According to Notícias ao Minuto, the Portuguese Executive intends to present a savings plan focused on reinforcing supplementary pensions, in conjunction with regulators and market agents.
The initiative comes in the context of Brussels’ recommendations to strengthen the so-called second and third pillars of pension systems.
What distinguishes supplementary pensions from public pensions
In Portugal, the system is mainly based on the public pillar, managed by Social Security. This is what guarantees retirement due to mandatory deductions throughout the contributory career.
Supplementary pensions, in turn, include instruments such as retirement insurance, occupational pension funds and Retirement Savings Plans. According to the same website, these are voluntary adherence solutions that aim to create an additional income cushion at the time of retirement.
The debate has intensified in recent years due to the accelerated aging of the population, the reduction in the birth rate and the prospect of more irregular contributory careers. According to the publication, these factors raise doubts about the future sustainability of systems exclusively based on the public pillar.
What does the European Commission want
In November last year, the European Commission called on European Union countries to adapt their pension systems, promoting greater adherence to complementary mechanisms.
Among the proposals is the automatic enrollment of workers in supplementary pension plans, with the possibility of voluntary exit. As explained by , this would imply that companies provide plans and that workers contribute small percentages of their salary, being able to choose to leave if they wish.
Another suggestion is the creation of platforms that allow each citizen to consult, in a single place, all their social security rights. According to the same source, in the Portuguese case this would mean integrating public pension information, professional funds, private products and PPR into a common system.
The measure would also allow the centralization of rights acquired in other European Union countries, facilitating the consultation of future reform projections.
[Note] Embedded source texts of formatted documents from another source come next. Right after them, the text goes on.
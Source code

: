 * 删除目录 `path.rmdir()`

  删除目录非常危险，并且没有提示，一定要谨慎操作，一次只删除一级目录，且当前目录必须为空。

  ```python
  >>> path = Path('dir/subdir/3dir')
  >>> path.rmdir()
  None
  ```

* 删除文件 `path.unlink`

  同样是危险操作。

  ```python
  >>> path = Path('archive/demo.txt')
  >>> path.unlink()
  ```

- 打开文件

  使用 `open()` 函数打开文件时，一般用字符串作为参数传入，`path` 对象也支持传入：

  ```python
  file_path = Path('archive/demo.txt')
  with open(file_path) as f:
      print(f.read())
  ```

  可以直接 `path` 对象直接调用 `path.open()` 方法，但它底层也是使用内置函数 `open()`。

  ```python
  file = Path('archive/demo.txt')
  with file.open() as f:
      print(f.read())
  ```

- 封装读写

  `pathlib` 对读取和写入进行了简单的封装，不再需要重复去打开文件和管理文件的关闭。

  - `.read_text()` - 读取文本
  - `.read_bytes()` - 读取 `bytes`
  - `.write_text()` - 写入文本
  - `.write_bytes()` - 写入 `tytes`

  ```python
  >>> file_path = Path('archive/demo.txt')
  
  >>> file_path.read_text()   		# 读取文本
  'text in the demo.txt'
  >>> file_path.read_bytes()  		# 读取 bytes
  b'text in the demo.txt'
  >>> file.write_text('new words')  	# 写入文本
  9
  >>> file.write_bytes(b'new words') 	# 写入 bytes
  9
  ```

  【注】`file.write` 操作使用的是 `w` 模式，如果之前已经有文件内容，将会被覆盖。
What is the Government preparing
The Minister of Finance, Joaquim Miranda Sarmento, confirmed that the Government is awaiting the conclusion of the work of the European Commission to present its national plan. According to the publication, the government official explained that the proposal is being worked on in conjunction with regulators and financial market agents.
The minister also highlighted that the savings rate of Portuguese families has increased since the pandemic, going from values historically situated between 7% and 8% of disposable income to levels close to 12% or 13%.
According to the website, the objective will be to channel these savings into solutions considered more efficient and with greater profitability in the medium and long term, helping to reinforce income in retirement.
Even so, the government official highlighted that the public pillar will continue to be the central element of the Portuguese system. The complementary component appears as a voluntary reinforcement and not as a replacement for Social Security.
The topic is expected to gain weight in the coming months, as Brussels finalizes its guidelines and the Government details the national plan. For now, the message is clear: future reform may increasingly depend on a combination of the public system and complementary savings mechanisms.